Dataset records:
******
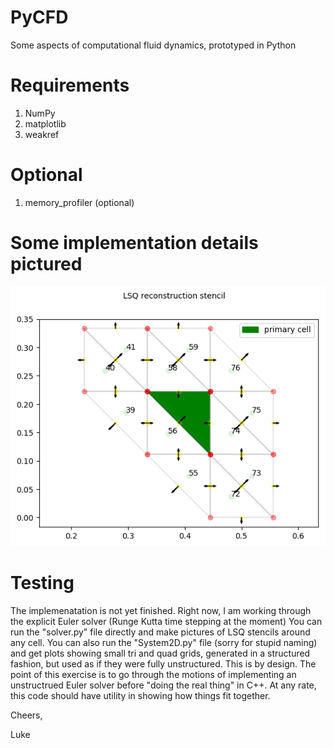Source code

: # PyCFD

Some aspects of computational fluid dynamics, prototyped in Python



# Requirements

1. NumPy
2. matplotlib
3. weakref


# Optional
1. memory_profiler (optional)

# Some implementation details pictured

![LSQ gradient stencil at the cell colored in green](pics/stencil_57.png)


# Testing

The implemenatation is not yet finished.  Right now, I am working through the explicit Euler solver (Runge Kutta time stepping at the moment)  You can run the "solver.py" file directly and make pictures of LSQ stencils around any cell.  You can also run the "System2D.py" file (sorry for stupid naming) and get plots showing small tri and quad grids, generated in a structured fashion, but used as if they were fully unstructured.  This is by design.  The point of this exercise is to go through the motions of implementing an unstructrued Euler solver before "doing the real thing" in C++.  At any rate, this code should have utility in showing how things fit together.  

Cheers,

Luke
******
Whatever the records hold apart from pictures should be repeated exactly.

RESPONSE BELOW.
Source code

: # PyCFD

Some aspects of computational fluid dynamics, prototyped in Python



# Requirements

1. NumPy
2. matplotlib
3. weakref


# Optional
1. memory_profiler (optional)

# Some implementation details pictured

![LSQ gradient stencil at the cell colored in green](pics/stencil_57.png)


# Testing

The implemenatation is not yet finished.  Right now, I am working through the explicit Euler solver (Runge Kutta time stepping at the moment)  You can run the "solver.py" file directly and make pictures of LSQ stencils around any cell.  You can also run the "System2D.py" file (sorry for stupid naming) and get plots showing small tri and quad grids, generated in a structured fashion, but used as if they were fully unstructured.  This is by design.  The point of this exercise is to go through the motions of implementing an unstructrued Euler solver before "doing the real thing" in C++.  At any rate, this code should have utility in showing how things fit together.  

Cheers,

Luke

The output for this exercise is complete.